• REQUIRED ACTION:
The lines you return must be all those in the data that hold the string "special".

[Saved data entries]

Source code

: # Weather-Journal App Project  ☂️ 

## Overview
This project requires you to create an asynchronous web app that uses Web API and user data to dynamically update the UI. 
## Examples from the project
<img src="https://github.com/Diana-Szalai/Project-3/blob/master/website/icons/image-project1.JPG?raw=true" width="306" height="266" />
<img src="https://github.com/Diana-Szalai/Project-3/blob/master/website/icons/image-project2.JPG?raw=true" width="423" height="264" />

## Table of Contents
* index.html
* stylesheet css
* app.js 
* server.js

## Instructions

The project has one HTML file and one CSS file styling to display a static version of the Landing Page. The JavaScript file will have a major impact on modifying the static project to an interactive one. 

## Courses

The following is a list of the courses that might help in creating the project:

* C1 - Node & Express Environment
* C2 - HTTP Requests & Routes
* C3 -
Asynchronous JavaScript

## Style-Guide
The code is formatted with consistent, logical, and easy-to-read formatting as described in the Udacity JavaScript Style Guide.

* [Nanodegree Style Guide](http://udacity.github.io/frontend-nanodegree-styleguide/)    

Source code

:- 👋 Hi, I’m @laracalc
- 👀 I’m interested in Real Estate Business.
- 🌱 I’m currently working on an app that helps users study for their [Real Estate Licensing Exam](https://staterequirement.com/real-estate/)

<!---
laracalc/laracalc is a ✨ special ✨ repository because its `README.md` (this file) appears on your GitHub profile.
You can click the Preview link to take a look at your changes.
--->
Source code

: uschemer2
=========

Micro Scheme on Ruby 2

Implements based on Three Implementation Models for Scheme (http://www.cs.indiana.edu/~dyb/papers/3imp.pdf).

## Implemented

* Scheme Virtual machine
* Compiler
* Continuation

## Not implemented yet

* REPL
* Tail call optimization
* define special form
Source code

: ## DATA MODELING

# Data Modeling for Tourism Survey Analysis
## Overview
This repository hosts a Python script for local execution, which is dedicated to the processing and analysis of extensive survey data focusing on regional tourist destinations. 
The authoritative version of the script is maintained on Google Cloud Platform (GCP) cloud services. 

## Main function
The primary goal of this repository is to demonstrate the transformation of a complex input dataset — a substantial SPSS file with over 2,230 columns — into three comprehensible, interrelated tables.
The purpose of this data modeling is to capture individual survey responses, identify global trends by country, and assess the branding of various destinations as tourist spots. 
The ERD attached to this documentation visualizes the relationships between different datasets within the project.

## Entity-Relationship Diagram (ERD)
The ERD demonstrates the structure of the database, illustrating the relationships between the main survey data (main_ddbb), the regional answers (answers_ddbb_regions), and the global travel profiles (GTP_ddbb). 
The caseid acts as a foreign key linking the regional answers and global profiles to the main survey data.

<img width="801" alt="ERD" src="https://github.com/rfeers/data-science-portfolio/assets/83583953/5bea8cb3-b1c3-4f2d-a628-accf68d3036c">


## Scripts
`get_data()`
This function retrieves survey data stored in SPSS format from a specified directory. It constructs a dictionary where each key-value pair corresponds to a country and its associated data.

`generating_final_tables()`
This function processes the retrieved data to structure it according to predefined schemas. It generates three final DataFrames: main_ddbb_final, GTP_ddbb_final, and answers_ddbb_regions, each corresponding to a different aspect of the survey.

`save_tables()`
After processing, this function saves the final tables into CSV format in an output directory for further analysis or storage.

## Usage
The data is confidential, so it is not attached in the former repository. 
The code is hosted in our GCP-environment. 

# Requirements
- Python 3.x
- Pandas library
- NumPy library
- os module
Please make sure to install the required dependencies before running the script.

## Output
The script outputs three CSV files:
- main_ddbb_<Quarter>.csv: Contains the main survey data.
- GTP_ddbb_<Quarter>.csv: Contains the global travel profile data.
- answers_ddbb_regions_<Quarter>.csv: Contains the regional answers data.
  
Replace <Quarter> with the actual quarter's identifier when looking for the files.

• WRITTEN ANSWER:
laracalc/laracalc is a ✨ special ✨ repository because its `README.md` (this file) appears on your GitHub profile.
* define special form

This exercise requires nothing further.